* [WHAT NEEDS TO BE DONE]
Look below for the line containing "- [x] delete (only site admin)"; from there, print each line exactly up to and including the line containing "- [ ] create (integrated", and stop.

** Opening PROVIDED MATERIAL block **

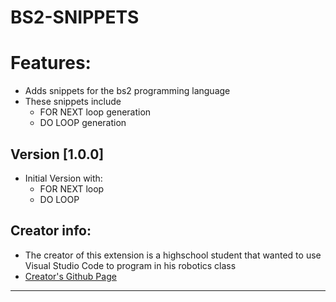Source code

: # BS2-SNIPPETS

# **Features**:

* Adds snippets for the bs2 programming language
* These snippets include 
    * FOR NEXT loop generation
    * DO LOOP generation

## Version [1.0.0]
* Initial Version with:
    * FOR NEXT loop
    * DO LOOP

## Creator info:
    
* The creator of this extension is a highschool student that wanted to use Visual Studio Code to program in his robotics class
* [Creator's Github Page](https://www.github.com/Lapsey)

-----------------------------------------------------------------------------------------------------------
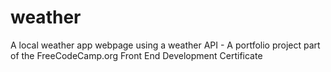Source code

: # weather
A local weather app webpage using a weather API -  A portfolio project part of the FreeCodeCamp.org Front End Development Certificate

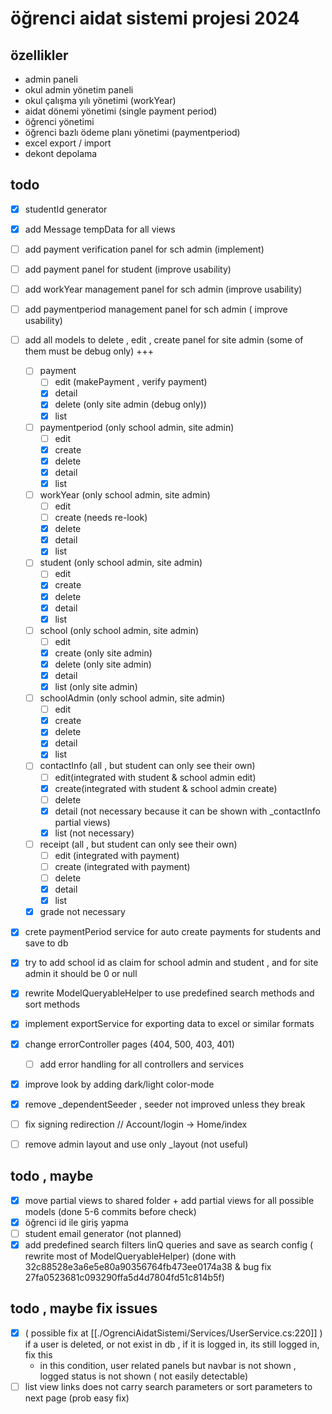 # öğrenci aidat sistemi projesi 2024

## özellikler

- admin paneli
- okul admin yönetim paneli
- okul çalışma yılı yönetimi (workYear)
- aidat dönemi yönetimi (single payment period)
- öğrenci yönetimi
- öğrenci bazlı ödeme planı yönetimi (paymentperiod)
- excel export / import
- dekont depolama

## todo

- [X] studentId generator
- [x] add Message tempData for all views
- [ ] add payment verification panel for sch admin (implement)
- [ ] add payment panel for student (improve usability)
- [ ] add workYear management panel for sch admin (improve usability)
- [ ] add paymentperiod management panel for sch admin ( improve usability)
- [ ] add all models to delete , edit , create panel for site admin (some of them must be debug only) +++

    - [ ] payment
        - [ ] edit (makePayment , verify payment)
        - [x] detail
        - [x] delete (only site admin (debug only))
        - [x] list
    - [ ] paymentperiod (only school admin, site admin)
        - [ ] edit  
        - [x] create
        - [X] delete
        - [X] detail
        - [x] list
    - [ ] workYear  (only school admin, site admin)
        - [ ] edit  
        - [ ] create (needs re-look)
        - [X] delete
        - [X] detail
        - [x] list  
    - [ ] student  (only school admin, site admin)
        - [ ] edit
        - [X] create
        - [X] delete
        - [x] detail
        - [x] list 
    - [ ] school (only school admin, site admin)
        - [ ] edit
        - [x] create   (only site admin)
        - [x] delete (only site admin)
        - [x] detail
        - [x] list (only site admin)
    - [ ] schoolAdmin (only school admin, site admin)
        - [ ] edit
        - [x] create 
        - [x] delete
        - [X] detail
        - [x] list
    - [ ] contactInfo (all , but student can only see their own)
        - [ ] edit(integrated with student & school admin edit)
        - [X] create(integrated with student & school admin create)
        - [ ] delete
        - [X] detail (not necessary because it can be shown with _contactInfo partial views) 
        - [X] list (not necessary)
    - [ ] receipt (all , but student can only see their own)
        - [ ] edit (integrated with payment)
        - [ ] create (integrated with payment)
        - [ ] delete
        - [X] detail
        - [X] list
    - [X] grade not necessary

- [X] crete paymentPeriod service for auto create payments for students and save to db
- [X] try to add school id as claim for school admin and student , and for site admin it should be 0 or null
- [X] rewrite ModelQueryableHelper to use predefined search methods and sort methods
- [x] implement exportService for exporting data to excel or similar formats
- [x] change errorController pages (404, 500, 403, 401) 
    - [ ] add error handling for all controllers and services

- [x] improve look by adding dark/light color-mode

- [X] remove _dependentSeeder , seeder not improved unless they break

- [ ] fix signing redirection // Account/login -> Home/index

- [ ] remove admin layout and use only _layout (not useful)

## todo , maybe

- [X] move partial views to shared folder + add partial views for all possible models (done 5-6 commits before check)
- [X] öğrenci id ile giriş yapma 
- [ ] student email generator (not planned)
- [X] add predefined search filters linQ queries and save as search config ( rewrite most of ModelQueryableHelper) (done with 32c88528e3a6e5e80a90356764fb473ee0174a38 & bug fix 27fa0523681c093290ffa5d4d7804fd51c814b5f)

## todo , maybe fix issues

- [X] ( possible fix at [[./OgrenciAidatSistemi/Services/UserService.cs:220]] ) if a user is deleted, or not exist in db , if it is logged in, its still logged in, fix this
    - in this condition, user related panels but navbar is not shown , logged status is not shown ( not easily detectable)
- [ ] list view links does not carry search parameters or sort parameters to next page (prob easy fix)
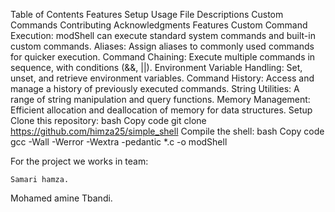 Table of Contents
Features
Setup
Usage
File Descriptions
Custom Commands
Contributing
Acknowledgments
Features
Custom Command Execution: modShell can execute standard system commands and built-in custom commands.
Aliases: Assign aliases to commonly used commands for quicker execution.
Command Chaining: Execute multiple commands in sequence, with conditions (&&, ||).
Environment Variable Handling: Set, unset, and retrieve environment variables.
Command History: Access and manage a history of previously executed commands.
String Utilities: A range of string manipulation and query functions.
Memory Management: Efficient allocation and deallocation of memory for data structures.
Setup
Clone this repository:
bash
Copy code
git clone https://github.com/himza25/simple_shell
Compile the shell:
bash
Copy code
gcc -Wall -Werror -Wextra -pedantic *.c -o modShell

For the project we works in team:

    Samari hamza.
   Mohamed amine Tbandi.
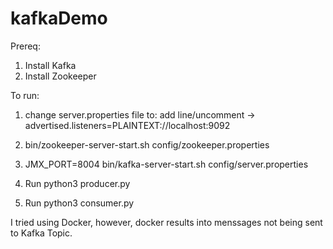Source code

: # kafkaDemo

Prereq:
  1) Install Kafka
  2) Install Zookeeper


To run:
  1) change server.properties file to:
      add line/uncomment -> advertised.listeners=PLAINTEXT://localhost:9092
     
  2) bin/zookeeper-server-start.sh config/zookeeper.properties
 
  3) JMX_PORT=8004 bin/kafka-server-start.sh config/server.properties  

  4) Run python3 producer.py
  
  5) Run python3 consumer.py
 
 

I tried using Docker, however, docker results into menssages not being sent to Kafka Topic. 
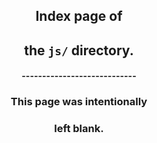 <!DOCTYPE html>
<html lang="en">
<head>
<meta content="width=device-width, initial-scale=1" name="viewport"/>
<!----><meta charset="utf-8"/>
<meta content="IE=edge" http-equiv="X-UA-Compatible"/>
<meta content="width=device-width, initial-scale=1" name="viewport"/>
<meta content="blank index page of js directory" name="description"/>
<meta content="Allison Davenport" name="author"/>
<meta content="i,n,d,e,x" name="keywords"/>
<title>js directory index</title>
<link href="http://fonts.googleapis.com/css?family=Amatic+SC|Sacramento" rel="stylesheet" type="text/css"/>
<link href="../img/favicon.ico" id="favicon" rel="shortcut icon" type="image/x-icon"/>
<link href="../img/icon_60x60.png" rel="apple-touch-icon"/>
<link href="../img/icon_76x76.png" rel="apple-touch-icon" sizes="76x76"/>
<link href="../img/icon_120x120.png" rel="apple-touch-icon" sizes="120x120"/>
<link href="../img/icon_152x152.png" rel="apple-touch-icon" sizes="152x152"/>
<meta content="http://allisondavenport.com" property="og:url"/>
<meta content="website" property="og:type"/>
<meta content="js directory index" property="og:title"/>
<meta content="http://allisondavenport.com/img/icon.png" property="og:image"/>
<meta content="http://allisondavenport.com/img/icon.png" name="msapplication-TileImage"/>
<meta content="#3498db" name="msapplication-TileColor"/>
<meta content="summary" name="twitter:card"/>
<meta content="@AADavenport" name="twitter:site"/>
<meta content="allisondavenport.com" name="twitter:domain"/>
<meta content="js directory index" name="twitter:title"/>
<meta content="blank index page of js directory" name="twitter:description"/>
<meta content="http://allisondavenport.com/img/icon.png" name="twitter:img"/>
<!-- <script>
    (function(i,s,o,g,r,a,m){i['GoogleAnalyticsObject']=r;i[r]=i[r]||function(){
    (i[r].q=i[r].q||[]).push(arguments)},i[r].l=1*new Date();a=s.createElement(o),
    m=s.getElementsByTagName(o)[0];a.async=1;a.src=g;m.parentNode.insertBefore(a,m)
    })(window,document,'script','//www.google-analytics.com/analytics.js','ga');
    ga('create', 'UA-55438894-1', 'auto');
    ga('require', 'displayfeatures');
    ga('require', 'linkid', 'linkid.js');
    ga('send', 'pageview');
</script> -->
<link href="../css/allison.css" rel="stylesheet" type="text/css"/></head>
<body>
<main>
<section>
<header>
<div id="page">
<div class="rise-1">
<h1 class="animation-target-1">
<span>Index page of </span>
</h1>
</div>
<div class="rise-2">
<h1 class="animation-target-2">
<span>the <code>js/</code> directory.</span>
</h1>
</div>
<div class="rise-3">
<h4 class="animation-target-3">
            ----------------------------
        </h4>
</div>
<div class="rise-4">
<h3 class="animation-target-4">
<span>This page was intentionally</span>
</h3>
</div>
<div class="rise-5">
<h3 class="animation-target-5">
<span>left blank.</span>
</h3>
</div>
</div>
</header>
</section>
</main>
</body>
</html>
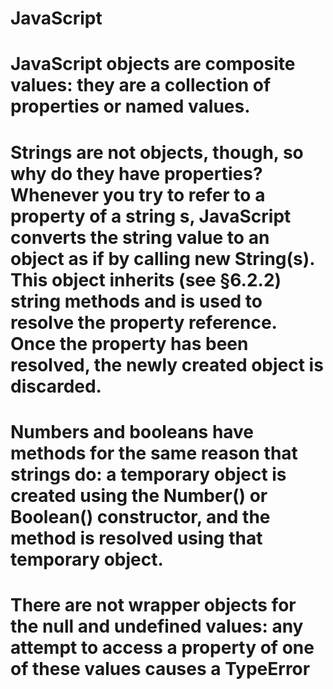 # JavaScript
# JavaScript objects are composite values: they are a collection of properties or named values.
# Strings are not objects, though, so why do they have properties? Whenever you try to refer to a property of a string s, JavaScript converts the string value to an object as if by calling new String(s). This object inherits (see §6.2.2) string methods and is used to resolve the property reference. Once the property has been resolved, the newly created object is discarded.
# Numbers and booleans have methods for the same reason that strings do: a temporary object is created using the Number() or Boolean() constructor, and the method is resolved using that temporary object.
# There are not wrapper objects for the null and undefined values: any attempt to access a property of one of these values causes a TypeError
#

** Closing PROVIDED MATERIAL block **

* [FINAL ANSWER]
        - [x] delete (only site admin)
        - [x] detail
        - [x] list (only site admin)
    - [ ] schoolAdmin (only school admin, site admin)
        - [ ] edit
        - [x] create 
        - [x] delete
        - [X] detail
        - [x] list
    - [ ] contactInfo (all , but student can only see their own)
        - [ ] edit(integrated with student & school admin edit)
        - [X] create(integrated with student & school admin create)
        - [ ] delete
        - [X] detail (not necessary because it can be shown with _contactInfo partial views) 
        - [X] list (not necessary)
    - [ ] receipt (all , but student can only see their own)
        - [ ] edit (integrated with payment)
        - [ ] create (integrated with payment)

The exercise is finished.